O Banco Central elevou a projeção de crescimento do PIB para 2026 para 2%, citando medidas de estímulo do governo. Ao mesmo tempo, a autoridade monetária estima que a chance de estouro do teto da meta de inflação no mesmo ano é de 79%.
Inflação e estímulos
A revisão do PIB veio acompanhada de uma piora nas expectativas inflacionárias. Segundo o BC, a probabilidade de a inflação ultrapassar o limite superior da meta (que é de 4,5% para 2026) alcançou 79%, ante 65% na projeção anterior.
O cenário reflete o impacto das medidas de estímulo fiscal e monetário adotadas pelo governo, que impulsionam a atividade econômica mas pressionam os preços.
Reação do mercado
O mercado financeiro reagiu com cautela aos números. Analistas destacam que a combinação de crescimento moderado e inflação alta dificulta a atuação do BC, que pode precisar elevar ainda mais a Selic para conter os preços.

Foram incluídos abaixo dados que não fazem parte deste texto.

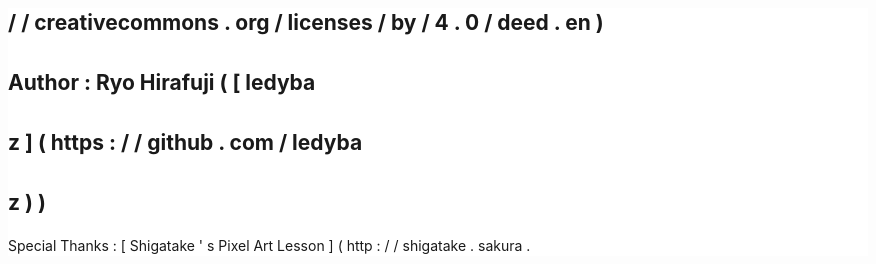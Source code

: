/
/
creativecommons
.
org
/
licenses
/
by
/
4
.
0
/
deed
.
en
)
-
Author
:
Ryo
Hirafuji
(
[
ledyba
-
z
]
(
https
:
/
/
github
.
com
/
ledyba
-
z
)
)
-
Special
Thanks
:
[
Shigatake
'
s
Pixel
Art
Lesson
]
(
http
:
/
/
shigatake
.
sakura
.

“Ajuste virá na marra”, afirmou Luiz Fernando Figueiredo, ex-diretor do Banco Central, em referência à disparada do dólar e ao risco de descontrole inflacionário, comparando o momento ao período do governo Dilma Rousseff.
Dólar e risco fiscal
O dólar comercial opera em alta, refletindo o aumento da aversão a risco no exterior e as incertezas fiscais domésticas. A moeda americana já acumula valorização de mais de 10% em 2026, pressionando ainda mais os preços de importados e a inflação.
O BC também melhorou a projeção de déficit em transações correntes para US$ 56 bilhões em 2026, indicando que a conta externa continua sob pressão.